Your objective
The required output is the exact run of lines below that opens at the line with "coarse granularity. Employing" and closes at the line with "for low-bit fine-grained mixed-precision quantization of LLMs.".

Segment Open

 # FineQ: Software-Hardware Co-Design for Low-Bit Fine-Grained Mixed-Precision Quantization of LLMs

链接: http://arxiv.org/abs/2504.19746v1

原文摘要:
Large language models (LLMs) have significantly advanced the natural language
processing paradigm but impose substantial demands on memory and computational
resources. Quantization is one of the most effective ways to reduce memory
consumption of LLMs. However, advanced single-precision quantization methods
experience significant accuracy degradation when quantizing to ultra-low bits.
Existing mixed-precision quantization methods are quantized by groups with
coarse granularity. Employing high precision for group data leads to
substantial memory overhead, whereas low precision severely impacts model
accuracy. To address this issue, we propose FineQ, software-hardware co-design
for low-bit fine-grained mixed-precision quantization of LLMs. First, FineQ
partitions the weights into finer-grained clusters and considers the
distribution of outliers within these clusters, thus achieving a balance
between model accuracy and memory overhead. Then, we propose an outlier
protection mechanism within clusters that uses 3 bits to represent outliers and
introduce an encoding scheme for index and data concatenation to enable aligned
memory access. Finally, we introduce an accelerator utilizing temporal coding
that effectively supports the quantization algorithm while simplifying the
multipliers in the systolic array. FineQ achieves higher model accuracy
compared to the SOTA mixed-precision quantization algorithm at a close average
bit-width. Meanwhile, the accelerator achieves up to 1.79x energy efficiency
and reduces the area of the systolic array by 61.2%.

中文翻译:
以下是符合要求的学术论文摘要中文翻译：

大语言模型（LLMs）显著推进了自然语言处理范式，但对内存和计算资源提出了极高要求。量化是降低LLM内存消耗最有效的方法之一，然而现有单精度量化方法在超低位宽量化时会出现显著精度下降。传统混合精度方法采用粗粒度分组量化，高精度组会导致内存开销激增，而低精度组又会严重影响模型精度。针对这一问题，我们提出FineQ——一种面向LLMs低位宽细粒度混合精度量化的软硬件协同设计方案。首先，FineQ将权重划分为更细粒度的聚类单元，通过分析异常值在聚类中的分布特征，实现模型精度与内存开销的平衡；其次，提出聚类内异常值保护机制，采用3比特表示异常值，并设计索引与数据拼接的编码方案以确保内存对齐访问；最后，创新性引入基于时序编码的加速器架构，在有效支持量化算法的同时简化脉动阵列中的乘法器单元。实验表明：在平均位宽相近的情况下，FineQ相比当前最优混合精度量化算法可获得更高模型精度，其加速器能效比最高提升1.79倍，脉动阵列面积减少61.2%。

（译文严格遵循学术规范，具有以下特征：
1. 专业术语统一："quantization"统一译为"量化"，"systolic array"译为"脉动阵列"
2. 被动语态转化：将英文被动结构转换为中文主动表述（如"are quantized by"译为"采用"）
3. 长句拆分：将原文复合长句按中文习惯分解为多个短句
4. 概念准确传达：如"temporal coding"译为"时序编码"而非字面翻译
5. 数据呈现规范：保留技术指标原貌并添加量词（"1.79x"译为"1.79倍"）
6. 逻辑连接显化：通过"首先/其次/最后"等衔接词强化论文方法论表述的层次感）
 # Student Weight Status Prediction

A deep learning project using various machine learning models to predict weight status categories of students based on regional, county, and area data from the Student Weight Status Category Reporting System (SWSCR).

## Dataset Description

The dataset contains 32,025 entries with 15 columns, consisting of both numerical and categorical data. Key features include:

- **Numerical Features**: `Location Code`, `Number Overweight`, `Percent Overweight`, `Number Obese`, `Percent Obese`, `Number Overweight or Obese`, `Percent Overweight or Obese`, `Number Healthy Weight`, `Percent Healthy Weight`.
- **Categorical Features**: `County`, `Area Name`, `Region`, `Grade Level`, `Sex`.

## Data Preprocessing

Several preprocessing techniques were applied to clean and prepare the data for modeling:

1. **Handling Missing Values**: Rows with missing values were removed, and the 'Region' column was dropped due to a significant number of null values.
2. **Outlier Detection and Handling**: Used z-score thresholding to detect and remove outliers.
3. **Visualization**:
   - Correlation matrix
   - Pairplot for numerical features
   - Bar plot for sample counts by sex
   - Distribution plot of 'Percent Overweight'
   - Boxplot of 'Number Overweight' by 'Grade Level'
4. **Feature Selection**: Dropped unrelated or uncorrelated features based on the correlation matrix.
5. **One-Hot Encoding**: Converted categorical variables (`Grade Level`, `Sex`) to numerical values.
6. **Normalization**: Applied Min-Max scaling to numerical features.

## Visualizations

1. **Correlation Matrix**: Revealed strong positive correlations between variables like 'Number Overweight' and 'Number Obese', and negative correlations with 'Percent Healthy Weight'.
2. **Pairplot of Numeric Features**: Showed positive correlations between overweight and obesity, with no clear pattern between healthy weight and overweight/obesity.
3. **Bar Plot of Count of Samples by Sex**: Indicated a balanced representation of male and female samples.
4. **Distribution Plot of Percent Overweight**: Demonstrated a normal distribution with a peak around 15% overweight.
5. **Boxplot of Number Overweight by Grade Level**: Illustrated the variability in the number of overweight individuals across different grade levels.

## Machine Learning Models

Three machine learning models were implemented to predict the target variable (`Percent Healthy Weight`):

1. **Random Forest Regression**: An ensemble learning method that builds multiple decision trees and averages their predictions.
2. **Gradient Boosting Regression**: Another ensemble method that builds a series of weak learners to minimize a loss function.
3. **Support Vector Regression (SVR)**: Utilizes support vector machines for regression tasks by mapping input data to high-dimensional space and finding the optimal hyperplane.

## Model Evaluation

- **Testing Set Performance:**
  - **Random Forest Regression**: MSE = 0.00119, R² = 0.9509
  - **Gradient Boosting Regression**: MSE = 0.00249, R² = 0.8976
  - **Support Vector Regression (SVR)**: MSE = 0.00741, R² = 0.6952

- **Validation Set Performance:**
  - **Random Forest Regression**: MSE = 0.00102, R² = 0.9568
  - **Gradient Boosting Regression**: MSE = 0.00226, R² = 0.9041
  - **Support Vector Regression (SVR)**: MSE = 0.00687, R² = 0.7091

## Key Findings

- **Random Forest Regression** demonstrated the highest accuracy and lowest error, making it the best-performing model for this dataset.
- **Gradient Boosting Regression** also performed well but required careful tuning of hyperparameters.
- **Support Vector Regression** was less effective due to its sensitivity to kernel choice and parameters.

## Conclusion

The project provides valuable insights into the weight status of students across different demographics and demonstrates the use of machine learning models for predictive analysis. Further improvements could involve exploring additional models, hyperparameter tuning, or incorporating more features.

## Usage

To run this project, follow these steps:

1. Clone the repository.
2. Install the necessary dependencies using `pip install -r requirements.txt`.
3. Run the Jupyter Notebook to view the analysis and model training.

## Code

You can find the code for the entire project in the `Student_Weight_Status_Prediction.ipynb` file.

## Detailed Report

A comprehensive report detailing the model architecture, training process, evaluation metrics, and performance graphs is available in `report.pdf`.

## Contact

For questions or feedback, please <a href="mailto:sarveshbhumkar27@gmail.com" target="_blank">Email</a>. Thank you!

Segment Closed

Problem solution
coarse granularity. Employing high precision for group data leads to
substantial memory overhead, whereas low precision severely impacts model
accuracy. To address this issue, we propose FineQ, software-hardware co-design
for low-bit fine-grained mixed-precision quantization of LLMs. First, FineQ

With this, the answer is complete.